À propos de Jean-François Lisée

Il avait 14 ans, dans sa ville natale de Thetford Mines, quand Jean-François Lisée est devenu membre du Parti québécois, puis qu’il est devenu – écoutez-bien – adjoint à l’attaché de presse de l’exécutif du PQ du comté de Frontenac ! Son père était entrepreneur et il possédait une voiture Buick. Le détail est important car cela lui a valu de conduire les conférenciers fédéralistes à Thetford et dans la région lors du référendum de 1980. S’il mettait la radio locale dans la voiture, ses passagers pouvaient entendre la mère de Jean-François faire des publicités pour « les femmes de Thetford Mines pour le Oui » ! Il y avait une bonne ambiance dans la famille.
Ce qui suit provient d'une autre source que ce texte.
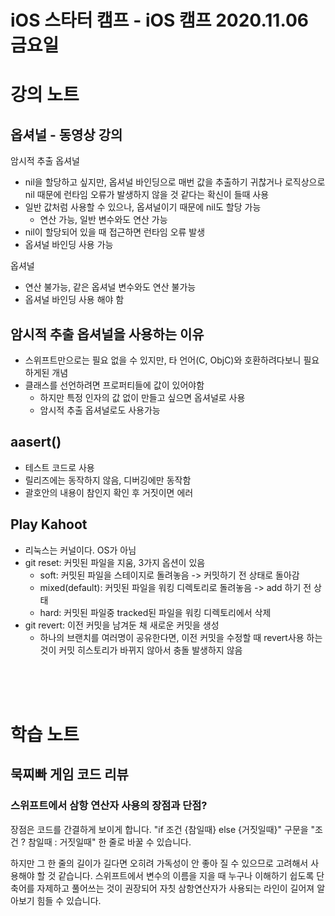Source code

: # iOS 스타터 캠프 - iOS 캠프 2020.11.06 금요일

# 강의 노트

## 옵셔널 - 동영상 강의

암시적 추출 옵셔널

- nil을 할당하고 싶지만, 옵셔널 바인딩으로 매번 값을 추출하기 귀찮거나 로직상으로 nil 때문에 런타임 오류가 발생하지 않을 것 같다는 확신이 들때 사용
- 일반 값처럼 사용할 수 있으나, 옵셔널이기 때문에 nil도 할당 가능
    - 연산 가능, 일반 변수와도 연산 가능
- nil이 할당되어 있을 때 접근하면 런타임 오류 발생
- 옵셔널 바인딩 사용 가능

옵셔널

- 연산 불가능, 같은 옵셔널 변수와도 연산 불가능
- 옵셔널 바인딩 사용 해야 함

## 암시적 추출 옵셔널을 사용하는 이유

- 스위프트만으로는 필요 없을 수 있지만, 타 언어(C, ObjC)와 호환하려다보니 필요하게된 개념
- 클래스를 선언하려면 프로퍼티들에 값이 있어야함
    - 하지만 특정 인자의 값 없이 만들고 싶으면 옵셔널로 사용
    - 암시적 추출 옵셔널로도 사용가능 

## aasert()

- 테스트 코드로 사용
- 릴리즈에는 동작하지 않음, 디버깅에만 동작함
- 괄호안의 내용이 참인지 확인 후 거짓이면 에러

## Play Kahoot

- 리눅스는 커널이다. OS가 아님
- git reset: 커밋된 파일을 지움, 3가지 옵션이 있음
    - soft: 커밋된 파일을 스테이지로 돌려놓음 -> 커밋하기 전 상태로 돌아감
    - mixed(default): 커밋된 파일을 워킹 디렉토리로 돌려놓음 -> add 하기 전 상태
    - hard: 커밋된 파일중 tracked된 파일을 워킹 디렉토리에서 삭제
- git revert: 이전 커밋을 남겨둔 채 새로운 커밋을 생성
    - 하나의 브랜치를 여러명이 공유한다면, 이전 커밋을 수정할 때 revert사용 하는것이 커밋 히스토리가 바뀌지 않아서 충돌 발생하지 않음



<br/><br/><br/>

# 학습 노트

## 묵찌빠 게임 코드 리뷰

### 스위프트에서 삼항 연산자 사용의 장점과 단점?

장점은 코드를 간결하게 보이게 합니다. 
"if 조건 {참일때} else {거짓일때}" 구문을 "조건 ? 참일때 : 거짓일때" 한 줄로 바꿀 수 있습니다.

하지만 그 한 줄의 길이가 길다면 오히려 가독성이 안 좋아 질 수 있으므로 고려해서 사용해야 할 것 같습니다.
스위프트에서 변수의 이름을 지을 때 누구나 이해하기 쉽도록 단축어를 자제하고 풀어쓰는 것이 권장되어 자칫 삼항연산자가 사용되는 라인이 길어져 알아보기 힘들 수 있습니다.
Thetford mines est aussi un haut lieu du syndicalisme et, à cause de l’amiante, des luttes pour la santé des travailleurs. Ce que Jean-François a pu constater lorsque, un été, sa tâche était de balayer de la poussière d’amiante dans l’usine. La passion de Jean-François pour l’indépendance du Québec et pour la justice sociale ont pris racine là, dans son adolescence thetfordoise. Elle s’est déployée ensuite dans son travail de journalisme, puis de conseiller de Jacques Parizeau et de Lucien Bouchard, de ministre de la métropole et dans ses écrits pour une gauche efficace et contre une droite qu’il veut mettre KO. Élu député de Rosemont en 2012, il s'est battu pour les dossiers de l’Est de Montréal en transport, en santé, en habitation. Dans son rôle de critique de l’opposition, il a donné une voix aux Québécois les plus vulnérables, aux handicapés, aux itinérants, il a défendu les fugueuses, les familles d’accueil, tout le réseau communautaire. Il fut chef du Parti Québécois de l'automne 2016 à l'automne 2018. Il est à nouveau citoyen engagé, favorable à l'indépendance, à l'écologie, au français, à l'égalité des chances et à la bonne humeur !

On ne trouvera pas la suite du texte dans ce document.